I am doing a proof of concept at the moment using 2x Dell PE 2950's I am trying to configure HA and I am running into some problems. I have created the datacentre and added the two ESX hosts and configured all of their networking. I have added a cluster and added both host to it. I have configure DNS and allmachines involved including the VIC can ping each other via DNS. I can enable either machines HA agent but not both. For instance I can exit maintenance mode on esx1 and configure the HA agent everything is fine, exit esx2 from maintenacne mode and HA agent configurations fails giving nothing more than "Description: HA agent has an error - <date time>, HA agent on <192.168.xxx.xxx> in cluster HA in <datacentre> has an error".
Can anyone give some possibilities on what is causing this and how to fix it?
Thanks in advance
Make sure no typos were made when setting the FQDN of your ESX host - I have seen this occur when some one mistyped the FQDN on one of the hosts -
both FQDN's listed in VIC are spelt correctly
thanks for your response
put both esx server name (FQDN and short) in your /etc/hosts. Try reconfigure HA again.
I believe they are correct however I cannot ping via the short names.
127.0.0.1 localhost.localdomain localhost esx1
192.168.xxx.xxx esx1.test.co.uk esx1
127.0.0.1 localhost.localdomain localhost esx2
192.168.xxx.xxx esx2.test.co.uk esx2
well I think I have got a little further but it still isnt working.
Due to my lack of windows skill (live in a linux world) I have found it helps to ensure that the DNS server records have been update to its data file. once this was done I could ping via FQDN and shortname tried to configure HA again and it failed becasue esx1 resolved to both 127.0.0.1 and 192.168.xxx.xxx so I dropped esx1 from the local host line and now it doesnt give me any usable error.

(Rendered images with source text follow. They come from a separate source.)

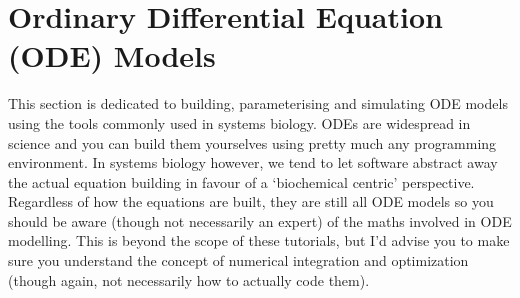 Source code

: \documentclass[../main]{subfiles}
\begin{document}
    \section{Ordinary Differential Equation (ODE) Models}
    This section is dedicated to building, parameterising and simulating ODE models using the tools
    commonly used in systems biology. ODEs are widespread in science and you can build them yourselves
    using pretty much any programming environment. In systems biology however, we tend to let
    software abstract away the actual equation building in favour of a `biochemical centric' perspective. Regardless
    of how the equations are built, they are still all ODE models so you should be aware (though not necessarily an
    expert) of the maths involved in ODE modelling. This is beyond the scope of these tutorials, but I'd advise you
    to make sure you understand the concept of numerical integration and optimization (though again, not necessarily how
    to actually code them).

    
    
\end{document}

So is HA now activated in your testing environment? "no usable error": Does this mean it works or does this mean it does not work and ESX doesn't tell me why?
Sorry that wasn't too clear. It still doesnt work but it doesnt tell me why it doesn't work just reports the HA agent has an error
Ow ok. I recently ran into this exact situation where I upgraded an environment to ESX 3.5 update2. It seems that an ol dproblem is back, which is capatalization of hostnames. Make sure all your hostname references all all lower case letters (in order to match DNS name to configured Hostname to /etc/hosts file). That solved the problem for me. Do not forget to reboot your ESX host(s) if you need to change the hostname of the server.
Next, try to reconfigure the host for HA (rightclick the host then select the option). If that fails, try to disable HA on a cluster level, then reenable HA on the cluster.